## WHAT IS NEEDED
Using the data below, return all lines in which "dfrac" appears.

## Data records
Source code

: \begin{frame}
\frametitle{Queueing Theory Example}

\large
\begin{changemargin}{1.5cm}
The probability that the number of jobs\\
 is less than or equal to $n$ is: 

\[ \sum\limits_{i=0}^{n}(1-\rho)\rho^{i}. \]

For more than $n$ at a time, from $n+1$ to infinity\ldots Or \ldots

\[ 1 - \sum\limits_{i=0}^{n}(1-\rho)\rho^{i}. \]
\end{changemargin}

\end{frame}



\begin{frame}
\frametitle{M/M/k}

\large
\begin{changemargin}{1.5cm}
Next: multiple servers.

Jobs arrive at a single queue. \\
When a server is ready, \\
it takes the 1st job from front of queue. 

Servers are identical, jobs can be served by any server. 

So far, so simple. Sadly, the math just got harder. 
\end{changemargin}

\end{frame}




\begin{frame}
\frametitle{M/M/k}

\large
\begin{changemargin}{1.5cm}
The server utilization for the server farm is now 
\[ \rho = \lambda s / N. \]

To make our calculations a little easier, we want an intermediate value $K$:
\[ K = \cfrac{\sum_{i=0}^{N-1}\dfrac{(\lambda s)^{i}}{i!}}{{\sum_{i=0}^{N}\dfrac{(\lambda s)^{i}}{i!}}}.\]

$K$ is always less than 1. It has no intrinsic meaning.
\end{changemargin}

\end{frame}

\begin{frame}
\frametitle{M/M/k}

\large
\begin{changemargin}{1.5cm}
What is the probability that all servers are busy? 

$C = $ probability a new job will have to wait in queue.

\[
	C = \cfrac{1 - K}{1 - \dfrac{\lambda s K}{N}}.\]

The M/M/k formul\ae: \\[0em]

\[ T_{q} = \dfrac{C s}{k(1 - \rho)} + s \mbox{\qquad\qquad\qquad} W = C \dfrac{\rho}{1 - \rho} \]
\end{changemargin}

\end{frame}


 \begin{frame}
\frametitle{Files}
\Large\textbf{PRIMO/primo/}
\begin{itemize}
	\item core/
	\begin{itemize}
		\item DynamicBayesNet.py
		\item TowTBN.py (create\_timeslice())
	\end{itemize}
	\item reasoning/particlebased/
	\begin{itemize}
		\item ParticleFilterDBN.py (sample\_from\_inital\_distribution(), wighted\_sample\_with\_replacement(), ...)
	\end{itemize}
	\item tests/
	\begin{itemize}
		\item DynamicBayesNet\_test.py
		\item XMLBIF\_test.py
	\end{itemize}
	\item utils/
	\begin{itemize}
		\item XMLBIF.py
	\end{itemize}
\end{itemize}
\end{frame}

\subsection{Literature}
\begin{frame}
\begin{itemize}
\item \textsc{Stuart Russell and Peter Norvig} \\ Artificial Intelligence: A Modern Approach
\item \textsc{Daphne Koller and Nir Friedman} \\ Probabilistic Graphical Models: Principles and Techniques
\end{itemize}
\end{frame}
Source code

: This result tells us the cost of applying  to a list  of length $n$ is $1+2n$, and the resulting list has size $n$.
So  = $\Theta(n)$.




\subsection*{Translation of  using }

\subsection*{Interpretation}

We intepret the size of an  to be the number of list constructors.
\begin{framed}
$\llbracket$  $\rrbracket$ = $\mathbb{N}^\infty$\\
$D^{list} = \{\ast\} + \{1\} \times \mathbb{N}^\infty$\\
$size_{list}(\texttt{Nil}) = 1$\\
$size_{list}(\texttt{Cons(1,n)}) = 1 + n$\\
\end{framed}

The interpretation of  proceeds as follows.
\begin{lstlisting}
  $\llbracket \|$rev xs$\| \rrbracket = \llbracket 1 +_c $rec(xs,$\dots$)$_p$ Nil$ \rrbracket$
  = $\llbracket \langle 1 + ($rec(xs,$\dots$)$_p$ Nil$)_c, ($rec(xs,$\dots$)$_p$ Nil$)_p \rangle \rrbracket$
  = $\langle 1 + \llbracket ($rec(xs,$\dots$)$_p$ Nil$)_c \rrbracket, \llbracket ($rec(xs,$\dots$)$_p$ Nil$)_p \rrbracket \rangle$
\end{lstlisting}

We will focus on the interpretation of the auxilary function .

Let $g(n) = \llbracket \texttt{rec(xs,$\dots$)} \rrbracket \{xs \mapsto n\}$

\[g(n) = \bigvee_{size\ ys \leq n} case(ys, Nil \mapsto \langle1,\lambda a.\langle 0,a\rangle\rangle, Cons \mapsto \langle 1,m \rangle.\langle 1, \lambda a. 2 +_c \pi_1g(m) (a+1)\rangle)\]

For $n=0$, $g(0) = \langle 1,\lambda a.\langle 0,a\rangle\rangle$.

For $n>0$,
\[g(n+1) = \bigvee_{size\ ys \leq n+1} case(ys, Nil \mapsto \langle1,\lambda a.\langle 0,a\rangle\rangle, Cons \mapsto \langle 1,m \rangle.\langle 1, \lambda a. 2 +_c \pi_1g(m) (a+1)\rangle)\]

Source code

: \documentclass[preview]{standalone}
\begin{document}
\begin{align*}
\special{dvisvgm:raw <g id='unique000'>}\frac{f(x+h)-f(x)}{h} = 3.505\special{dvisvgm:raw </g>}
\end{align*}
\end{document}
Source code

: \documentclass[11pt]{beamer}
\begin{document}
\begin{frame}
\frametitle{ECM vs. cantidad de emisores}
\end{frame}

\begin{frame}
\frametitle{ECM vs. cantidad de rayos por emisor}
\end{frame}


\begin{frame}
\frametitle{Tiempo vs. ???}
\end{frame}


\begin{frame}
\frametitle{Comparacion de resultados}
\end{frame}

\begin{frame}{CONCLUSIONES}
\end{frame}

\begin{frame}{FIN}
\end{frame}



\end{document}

## SOLUTION TO THE EXERCISE
\[ K = \cfrac{\sum_{i=0}^{N-1}\dfrac{(\lambda s)^{i}}{i!}}{{\sum_{i=0}^{N}\dfrac{(\lambda s)^{i}}{i!}}}.\]
	C = \cfrac{1 - K}{1 - \dfrac{\lambda s K}{N}}.\]
\[ T_{q} = \dfrac{C s}{k(1 - \rho)} + s \mbox{\qquad\qquad\qquad} W = C \dfrac{\rho}{1 - \rho} \]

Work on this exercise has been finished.